Par Giacomo Longo

Lorsque j’ai lu La Jungle de Calais, de l’anthropologue Michel Agier, je ne savais pas que l’attention portée à cette petite ville française avait commencé dans les années 1990, avec la chute des régimes communistes. À l’époque, les ressortissants des pays d’Europe de l’Est vivant à l’étranger étaient autorisés à voyager sans visa sur le territoire de l’UE, mais ils étaient souvent refoulés à la frontière britannique, se retrouvant ainsi bloqués à Calais qui, 30 ans plus tard, serait décrite dans la presse internationale comme le miroir de la Méditerranée.

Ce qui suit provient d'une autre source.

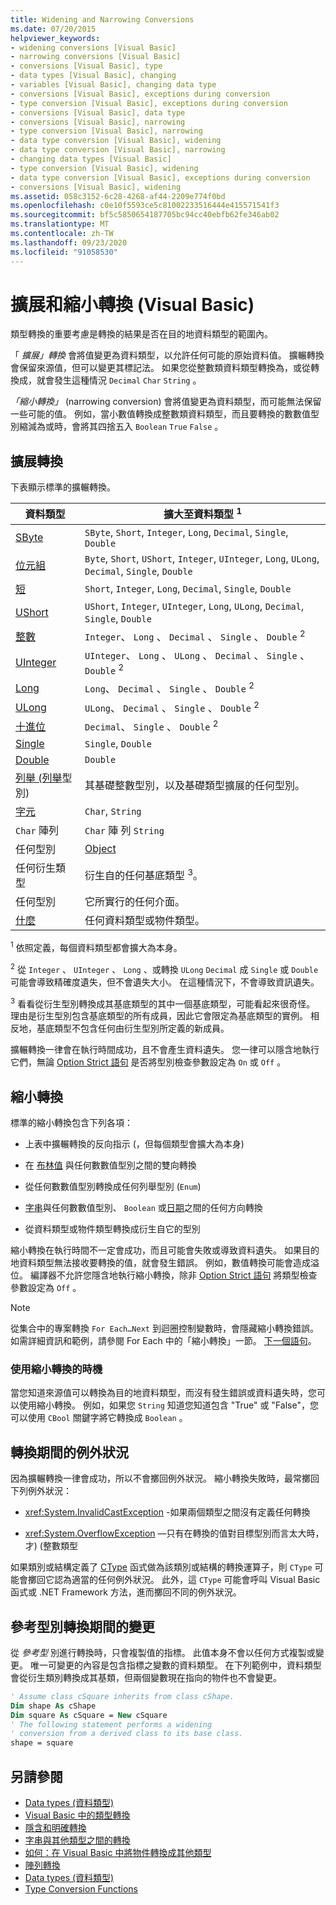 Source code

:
 ```yaml
---
title: Widening and Narrowing Conversions
ms.date: 07/20/2015
helpviewer_keywords:
- widening conversions [Visual Basic]
- narrowing conversions [Visual Basic]
- conversions [Visual Basic], type
- data types [Visual Basic], changing
- variables [Visual Basic], changing data type
- conversions [Visual Basic], exceptions during conversion
- type conversion [Visual Basic], exceptions during conversion
- conversions [Visual Basic], data type
- conversions [Visual Basic], narrowing
- type conversion [Visual Basic], narrowing
- data type conversion [Visual Basic], widening
- data type conversion [Visual Basic], narrowing
- changing data types [Visual Basic]
- type conversion [Visual Basic], widening
- data type conversion [Visual Basic], exceptions during conversion
- conversions [Visual Basic], widening
ms.assetid: 058c3152-6c28-4268-af44-2209e774f0bd
ms.openlocfilehash: c0e10f5593ce5c81002233516444e415571541f3
ms.sourcegitcommit: bf5c5850654187705bc94cc40ebfb62fe346ab02
ms.translationtype: MT
ms.contentlocale: zh-TW
ms.lasthandoff: 09/23/2020
ms.locfileid: "91058530"
---
```

# <a name="widening-and-narrowing-conversions-visual-basic"></a>擴展和縮小轉換 (Visual Basic)

類型轉換的重要考慮是轉換的結果是否在目的地資料類型的範圍內。  
  
 「 *擴展」轉換* 會將值變更為資料類型，以允許任何可能的原始資料值。  擴輾轉換會保留來源值，但可以變更其標記法。 如果您從整數類資料類型轉換為，或從轉換成，就會發生這種情況 `Decimal` `Char` `String` 。  
  
 *「縮小轉換」* (narrowing conversion) 會將值變更為資料類型，而可能無法保留一些可能的值。 例如，當小數值轉換成整數類資料類型，而且要轉換的數數值型別縮減為或時，會將其四捨五入 `Boolean` `True` `False` 。  
  
## <a name="widening-conversions"></a>擴展轉換  

 下表顯示標準的擴輾轉換。  
  
|資料類型|擴大至資料類型 <sup>1</sup>|  
|---|---|  
|[SByte](../../../language-reference/data-types/sbyte-data-type.md)|`SByte`, `Short`, `Integer`, `Long`, `Decimal`, `Single`, `Double`|  
|[位元組](../../../language-reference/data-types/byte-data-type.md)|`Byte`, `Short`, `UShort`, `Integer`, `UInteger`, `Long`, `ULong`, `Decimal`, `Single`, `Double`|  
|[短](../../../language-reference/data-types/short-data-type.md)|`Short`, `Integer`, `Long`, `Decimal`, `Single`, `Double`|  
|[UShort](../../../language-reference/data-types/ushort-data-type.md)|`UShort`, `Integer`, `UInteger`, `Long`, `ULong`, `Decimal`, `Single`, `Double`|  
|[整數](../../../language-reference/data-types/integer-data-type.md)|`Integer`、 `Long` 、 `Decimal` 、 `Single` 、 `Double` <sup>2</sup>|  
|[UInteger](../../../language-reference/data-types/uinteger-data-type.md)|`UInteger`、 `Long` 、 `ULong` 、 `Decimal` 、 `Single` 、 `Double` <sup>2</sup>|  
|[Long](../../../language-reference/data-types/long-data-type.md)|`Long`、 `Decimal` 、 `Single` 、 `Double` <sup>2</sup>|  
|[ULong](../../../language-reference/data-types/ulong-data-type.md)|`ULong`、 `Decimal` 、 `Single` 、 `Double` <sup>2</sup>|  
|[十進位](../../../language-reference/data-types/decimal-data-type.md)|`Decimal`、 `Single` 、 `Double` <sup>2</sup>|  
|[Single](../../../language-reference/data-types/single-data-type.md)|`Single`, `Double`|  
|[Double](../../../language-reference/data-types/double-data-type.md)|`Double`|  
|[列舉 (列舉](../../../language-reference/statements/enum-statement.md)型別) |其基礎整數型別，以及基礎類型擴展的任何型別。|  
|[字元](../../../language-reference/data-types/char-data-type.md)|`Char`, `String`|  
|`Char` 陣列|`Char` 陣 列 `String`|  
|任何型別|[Object](../../../language-reference/data-types/object-data-type.md)|  
|任何衍生類型|衍生自的任何基底類型 <sup>3</sup>。|  
|任何型別|它所實行的任何介面。|  
|[什麼](../../../language-reference/nothing.md)|任何資料類型或物件類型。|  
  
 <sup>1</sup> 依照定義，每個資料類型都會擴大為本身。  
  
 <sup>2</sup> 從 `Integer` 、 `UInteger` 、 `Long` 、或轉換 `ULong` `Decimal` 成 `Single` 或 `Double` 可能會導致精確度遺失，但不會遺失大小。 在這種情況下，不會導致資訊遺失。  
  
 <sup>3</sup> 看看從衍生型別轉換成其基底類型的其中一個基底類型，可能看起來很奇怪。 理由是衍生型別包含基底類型的所有成員，因此它會限定為基底類型的實例。 相反地，基底類型不包含任何由衍生型別所定義的新成員。  
  
 擴輾轉換一律會在執行時間成功，且不會產生資料遺失。 您一律可以隱含地執行它們，無論 [Option Strict 語句](../../../language-reference/statements/option-strict-statement.md) 是否將型別檢查參數設定為 `On` 或 `Off` 。  
  
## <a name="narrowing-conversions"></a>縮小轉換  

 標準的縮小轉換包含下列各項：  
  
- 上表中擴輾轉換的反向指示 (，但每個類型會擴大為本身)   
  
- 在 [布林值](../../../language-reference/data-types/boolean-data-type.md) 與任何數數值型別之間的雙向轉換  
  
- 從任何數數值型別轉換成任何列舉型別 (`Enum`)   
  
- [字串](../../../language-reference/data-types/string-data-type.md)與任何數數值型別、 `Boolean` 或[日期](../../../language-reference/data-types/date-data-type.md)之間的任何方向轉換  
  
- 從資料類型或物件類型轉換成衍生自它的型別  
  
 縮小轉換在執行時間不一定會成功，而且可能會失敗或導致資料遺失。 如果目的地資料類型無法接收要轉換的值，就會發生錯誤。 例如，數值轉換可能會造成溢位。 編譯器不允許您隱含地執行縮小轉換，除非 [Option Strict 語句](../../../language-reference/statements/option-strict-statement.md) 將類型檢查參數設定為 `Off` 。  
  
> [!NOTE]
> 從集合中的專案轉換 `For Each…Next` 到迴圈控制變數時，會隱藏縮小轉換錯誤。 如需詳細資訊和範例，請參閱 For Each 中的「縮小轉換」一節。 [下一個語句](../../../language-reference/statements/for-each-next-statement.md)。  
  
### <a name="when-to-use-narrowing-conversions"></a>使用縮小轉換的時機  

 當您知道來源值可以轉換為目的地資料類型，而沒有發生錯誤或資料遺失時，您可以使用縮小轉換。 例如，如果您 `String` 知道您知道包含 "True" 或 "False"，您可以使用 `CBool` 關鍵字將它轉換成 `Boolean` 。  
  
## <a name="exceptions-during-conversion"></a>轉換期間的例外狀況  

 因為擴輾轉換一律會成功，所以不會擲回例外狀況。 縮小轉換失敗時，最常擲回下列例外狀況：  
  
- <xref:System.InvalidCastException> -如果兩個類型之間沒有定義任何轉換  
  
- <xref:System.OverflowException> —只有在轉換的值對目標型別而言太大時，才)  (整數類型  
  
 如果類別或結構定義了 [CType](../../../language-reference/functions/ctype-function.md) 函式做為該類別或結構的轉換運算子，則 `CType` 可能會擲回它認為適當的任何例外狀況。 此外，這 `CType` 可能會呼叫 Visual Basic 函式或 .NET Framework 方法，進而擲回不同的例外狀況。  
  
## <a name="changes-during-reference-type-conversions"></a>參考型別轉換期間的變更  

 從 *參考型* 別進行轉換時，只會複製值的指標。 此值本身不會以任何方式複製或變更。 唯一可變更的內容是包含指標之變數的資料類型。 在下列範例中，資料類型會從衍生類別轉換成其基類，但兩個變數現在指向的物件也不會變更。  
  
```vb  
' Assume class cSquare inherits from class cShape.  
Dim shape As cShape  
Dim square As cSquare = New cSquare  
' The following statement performs a widening  
' conversion from a derived class to its base class.  
shape = square  
```  
  
## <a name="see-also"></a>另請參閱

- [Data types (資料類型)](index.md)
- [Visual Basic 中的類型轉換](type-conversions.md)
- [隱含和明確轉換](implicit-and-explicit-conversions.md)
- [字串與其他類型之間的轉換](conversions-between-strings-and-other-types.md)
- [如何：在 Visual Basic 中將物件轉換成其他類型](how-to-convert-an-object-to-another-type.md)
- [陣列轉換](array-conversions.md)
- [Data types (資料類型)](../../../language-reference/data-types/index.md)
- [Type Conversion Functions](../../../language-reference/functions/type-conversion-functions.md)
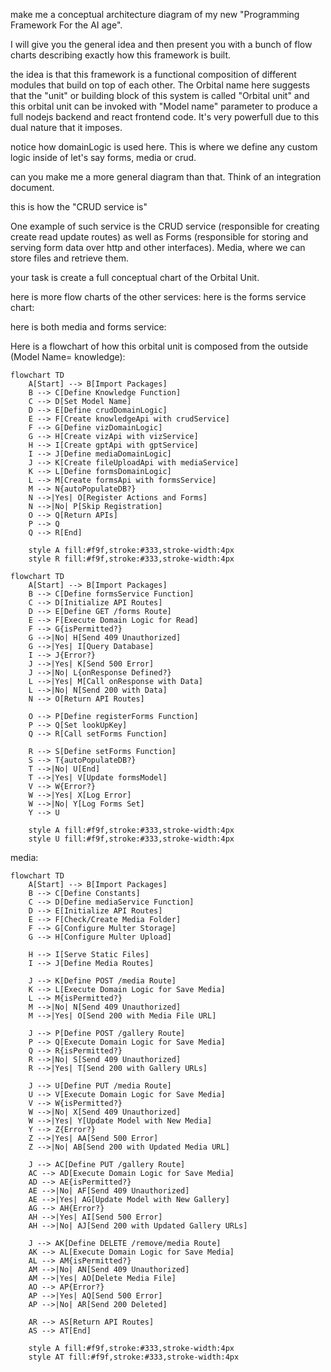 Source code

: make me a conceptual architecture diagram of my new "Programming Framework For the AI age".

I will give you the general idea and then present you with a bunch of flow charts describing exactly how this framework is built.

the idea is that this framework is a functional composition of different modules that build on top of each other. The Orbital name here suggests that the "unit" or building block of this system is called "Orbital unit" and this orbital unit can be invoked with "Model name" parameter to produce a full nodejs backend and react frontend code. It's very powerfull due to this dual nature that it imposes.

notice how domainLogic is used here. This is where we define any custom logic inside of let's say forms, media or crud.

can you make me a more general diagram than that. Think of an integration document.

this is how the "CRUD service is"

One example of such service is the CRUD service (responsible for creating create read update routes) as well as Forms (responsible for storing and serving form data over http and other interfaces). Media, where we can store files and retrieve them.

your task is create a full conceptual chart of the Orbital Unit.

here is more flow charts of the other services:
here is the forms service chart:

here is both media and forms service:

Here is a flowchart of how this orbital unit is composed from the outside (Model Name= knowledge):

```mermaid
flowchart TD
    A[Start] --> B[Import Packages]
    B --> C[Define Knowledge Function]
    C --> D[Set Model Name]
    D --> E[Define crudDomainLogic]
    E --> F[Create knowledgeApi with crudService]
    F --> G[Define vizDomainLogic]
    G --> H[Create vizApi with vizService]
    H --> I[Create gptApi with gptService]
    I --> J[Define mediaDomainLogic]
    J --> K[Create fileUploadApi with mediaService]
    K --> L[Define formsDomainLogic]
    L --> M[Create formsApi with formsService]
    M --> N{autoPopulateDB?}
    N -->|Yes| O[Register Actions and Forms]
    N -->|No| P[Skip Registration]
    O --> Q[Return APIs]
    P --> Q
    Q --> R[End]

    style A fill:#f9f,stroke:#333,stroke-width:4px
    style R fill:#f9f,stroke:#333,stroke-width:4px
```



```mermaid
flowchart TD
    A[Start] --> B[Import Packages]
    B --> C[Define formsService Function]
    C --> D[Initialize API Routes]
    D --> E[Define GET /forms Route]
    E --> F[Execute Domain Logic for Read]
    F --> G{isPermitted?}
    G -->|No| H[Send 409 Unauthorized]
    G -->|Yes| I[Query Database]
    I --> J{Error?}
    J -->|Yes| K[Send 500 Error]
    J -->|No| L{onResponse Defined?}
    L -->|Yes| M[Call onResponse with Data]
    L -->|No| N[Send 200 with Data]
    N --> O[Return API Routes]
    
    O --> P[Define registerForms Function]
    P --> Q[Set lookUpKey]
    Q --> R[Call setForms Function]
    
    R --> S[Define setForms Function]
    S --> T{autoPopulateDB?}
    T -->|No| U[End]
    T -->|Yes| V[Update formsModel]
    V --> W{Error?}
    W -->|Yes| X[Log Error]
    W -->|No| Y[Log Forms Set]
    Y --> U

    style A fill:#f9f,stroke:#333,stroke-width:4px
    style U fill:#f9f,stroke:#333,stroke-width:4px
```

media:
```mermaid
flowchart TD
    A[Start] --> B[Import Packages]
    B --> C[Define Constants]
    C --> D[Define mediaService Function]
    D --> E[Initialize API Routes]
    E --> F[Check/Create Media Folder]
    F --> G[Configure Multer Storage]
    G --> H[Configure Multer Upload]

    H --> I[Serve Static Files]
    I --> J[Define Media Routes]
    
    J --> K[Define POST /media Route]
    K --> L[Execute Domain Logic for Save Media]
    L --> M{isPermitted?}
    M -->|No| N[Send 409 Unauthorized]
    M -->|Yes| O[Send 200 with Media File URL]

    J --> P[Define POST /gallery Route]
    P --> Q[Execute Domain Logic for Save Media]
    Q --> R{isPermitted?}
    R -->|No| S[Send 409 Unauthorized]
    R -->|Yes| T[Send 200 with Gallery URLs]

    J --> U[Define PUT /media Route]
    U --> V[Execute Domain Logic for Save Media]
    V --> W{isPermitted?}
    W -->|No| X[Send 409 Unauthorized]
    W -->|Yes| Y[Update Model with New Media]
    Y --> Z{Error?}
    Z -->|Yes| AA[Send 500 Error]
    Z -->|No| AB[Send 200 with Updated Media URL]

    J --> AC[Define PUT /gallery Route]
    AC --> AD[Execute Domain Logic for Save Media]
    AD --> AE{isPermitted?}
    AE -->|No| AF[Send 409 Unauthorized]
    AE -->|Yes| AG[Update Model with New Gallery]
    AG --> AH{Error?}
    AH -->|Yes| AI[Send 500 Error]
    AH -->|No| AJ[Send 200 with Updated Gallery URLs]

    J --> AK[Define DELETE /remove/media Route]
    AK --> AL[Execute Domain Logic for Save Media]
    AL --> AM{isPermitted?}
    AM -->|No| AN[Send 409 Unauthorized]
    AM -->|Yes| AO[Delete Media File]
    AO --> AP{Error?}
    AP -->|Yes| AQ[Send 500 Error]
    AP -->|No| AR[Send 200 Deleted]

    AR --> AS[Return API Routes]
    AS --> AT[End]

    style A fill:#f9f,stroke:#333,stroke-width:4px
    style AT fill:#f9f,stroke:#333,stroke-width:4px
``` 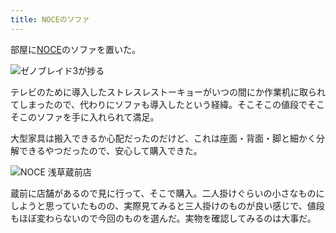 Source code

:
 ```yaml
---
title: NOCEのソファ
---
```

部屋に[NOCE](https://www.noce.co.jp/)のソファを置いた。

![](https://lh3.googleusercontent.com/docs/AG8NV2aPgDeHzlAcxVbTrhJY04y0vkXEEQoCQcRTvFIGcEd4QUwBO4XLfD1X4bJ-Y3WxC5LamqLjF_IRk6N0ZLcCfEVHUR83S0_1_OquGj9CTE2XQPn8Gqrr8bBPPtQ7lIYIYhAY_zPKp5dO77vzLA42opVDjZecHGhrbz5jVS6eYxKGd95FkbVy4yp0QbXgtH_bXqStHceTx8SnwJBuJusnL7EeNPoHwlS2eQtxZssUhdFWI6numjgJcvsOngHmw8ZB8SayHXLdZJMmJoIihQ2B_YIk7us5S7BveGH99hP10f95bcK-141aDo_7mqRVw6QcWMJJvXK9dvUgdWkLuvPxKVwgRDKRpZz7W5iIA4zKA0U-PFgLFmBBgUpIim1OBnqQq1ayjDtpZR577TmWXt6iz70yeaogLVi3H4ynHbUzI1UHUpLfeYJ9ykayZJDXylICnDs7cewb6Drf8qtsgbCTuPEa64Q__hjoErJx7V6eQok8D3-hxtT6duyrkDXhnLHZmDGj-zRYVm8E5mRsfTsc3RpAMmEs3sk0yk2iqajyLhHm71u60-uviri4DZJ5NUMFFhxmwBFR8gGI4l32p2LVf4O8Ftc3sVZj_fUE0Pj6b-9_APG4zDKQ7gOzu3bBK8lwVdV9KA81ld6s_9JF196iIJZj2yuLro0G3NWkaU-uvSfVMpItqWpQYhdIIS4azmoPfnnbP0kTOzJYyNB6LTSArRLy-Hvuh8z1t2ikB8MId2JcZPTU6yIhBEMH8gLcReX01kCha7s7DEFgyJie2Os-S8hkjr7GpLwiv7S38eKerDn24zARCykLSz5uaAA1xm1Zz-oBie6ggGeyEVpl24gp1SbqXlHtXSwH4hzP9lvhOViWq5HsBugaoHysHF7C4YBOAi1Yp07wWjLcaPDmKkRhTpsMpxf-oM8vYkjRy3S3SbrKr4oW151X0rwKUnMSLsOXt9AH2X8gYh3Lk7Qlm48U0qC9HF9tAkzNOo_TvEZHRiTuOY81mVUZKrBHhdiu6uPjcMKIl2JESOCh3oGQ7HGXQ9n2lY_h5339fFTl7kPOvFfrID1UMpaOSNZavO-ssOjYaEUKWXcwc2n3YzaCXWvUgRQ51fohJxi3QMzi23Rj6zvmjFHv3p9w82tOjL1VroWcn9ypEoMDIiBPURLG2OcyXaXIT89Ayos5_NCbiQp29nQLLDpsvGlYO8G84VrMF47DKIHUDK-QTxmtPt2PIMzkZdnnv7OBk0GL7NkHqJXYVig1K1Aubg "ゼノブレイド3が捗る")

テレビのために導入したストレスレストーキョーがいつの間にか作業机に取られてしまったので、代わりにソファも導入したという経緯。そこそこの値段でそこそこのソファを手に入れられて満足。

大型家具は搬入できるか心配だったのだけど、これは座面・背面・脚と細かく分解できるやつだったので、安心して購入できた。

![](https://lh3.googleusercontent.com/docs/AG8NV2a9etmr3vZAV4I35lLySk9qxEg5SjIrXChbnUMSk9RNRUmy2YfaK9vcL9F_Umm6u3fl0xZQd5vbZqGXa_robMX05xn2i8yyjg3v4U9qHMjnf74ribpJf95v7M7glpXtP_ESTD9_KgjeuWJRB2MXhlRKH4keswJXVeds0ZPaD6f5uk8oN7eWeMGeRFXkj6_BTsaX3UKF_gyHaL3WX6KgyBFT9C7CYUo6xoVgRqnHfQj72UuZGcK0kfOE26ApinPsnTF58SSsla3e-5dcoGk26PveJo5e8zSyQOLU8WNm-2sisYxAx6izvFsr82THtJsXWoZDX0SRMKddwUf1BSqAl4FOW4OquH91nG_8iIQoH9SsrSRjh58GxCaZpyBOJ4qPnWW7monyVWE5v8jE2h30_ZX3XaU1h2OLJRz9h4cEEizwIrBdlczL5H0ZtIJj1IPQCWxOHMe-qnV_p0_fc-8XrPd5iUwqpAPtPLhafF5Xj6JlnHz0Os0M2hNJW4EJod8RuDRGb_Ti1U_IWEc-xXqqHe86QsSHNBCy4HIlRRsv8ySD2Fr_H_CkE58PEmYfqfZkytfo4QNh7QFtuhQjOU03G_PrPTEIowd0Esu3eNVrsqKUcRg3ILxaLP5ib-NGL2l_rfnlZ4PcLCA8_DwIpsqfnTbCBxFzc2h0Zxs71tRMxFhCvunIQONpUAMTm2HbK2fYpbg8ARtJae32exKfJwNYvwrWh2FJHjw6xDHtAVLfpACmhF06NFv5ciphZ5FScngjVsI431c89U7_EYBMH7guG_EmiVouzt7Auj60phH-b0ZNVm1MFPmBEpSvhLPGmLAPhRfqZx9uv8aHSU-Q8amKT4zgIxLOyDCRB88hyfdatn3pGvuTMZ5X7r61dwgEpEcPku3SBvEoLBVGZcaomxLQC1-WDq5JE6cd_646vQFF-kJcEuNY-9J8LOliN0sBcm2PvUUArv1u_R9tDZKi6ANlZZyecwCSQUpTaai4m0KJ7vxhCS_GhLwM1hrcCUC1GEnCjAl6QsjKtIY5qs1i8JaCo1fxqNB0sVuWfOEoCQ1v3DlQBC58CnMChJoPypylaymQqLmz8u0MY69fTaKj_yiwi1MdVMKEwBClUjiJ3K3rbfeDpTo5i-mTCsYD5yBIbwZiF0XcupSOVJp6yukdvMLLL0eh1s9q0uo65NaJWSX6QEmCJCjFjP3c1Aznx9c2zOKYxS8c1-pIvkuu9E5rxCEiLudy2xVvYt2ysbyF5sdwrpvkohMq2g "NOCE 浅草蔵前店")

蔵前に店舗があるので見に行って、そこで購入。二人掛けぐらいの小さなものにしようと思っていたものの、実際見てみると三人掛けのものが良い感じで、値段もほぼ変わらないので今回のものを選んだ。実物を確認してみるのは大事だ。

En février 2022, j’ai passé environ une semaine dans la ville de Calais, motivé par le désir de comprendre ce qu’il restait de ce que l’on appelle la « Jungle », à l’époque un ensemble de campements informels créés à la suite du processus d’externalisation du contrôle des frontières britanniques sur le sol français. L’objectif de ce dispositif était d’éloigner les migrants de la ville de Calais, en les arrêtant, en les expulsant et, par une stratégie de blocage, en les dispersant hors de la région.

Ma première impression n’a certainement pas été celle décrite par l’anthropologue français qui s’est trouvé confronté à une multitude de personnes déambulant dans tous les sens, alternant entre restaurants, magasins, hôtels et vendeurs de cartes téléphoniques.

En me dirigeant vers l’est de la ville, la présence d’industries et d’entrepôts abandonnés dépasse l’autoroute qui relie la campagne à la zone industrielle. En chemin, je m’attardais souvent sur les objets laissés par les migrants le long de la route : couvertures, pantalons, chaussures et bouteilles témoignaient de leur passage sur l’Avenue du Commandant Cousteau, avant d’arriver à l’ancienne Jungle.

Dans un silence inquiet, j’ai marché le long de la rue et j’ai remarqué les mouvements des caméras sur mon passage. J’étais seul, le long de la piste cyclable la présence humaine était absente, les hautes barrières et les voies ferrées, maintenant submergées par la végétation, m’ont fait entrevoir d’autres objets abandonnés : vêtements et sacs de couchage cachés parmi les herbes, comme les signes d’une présence, évoquaient l’image de cadavres.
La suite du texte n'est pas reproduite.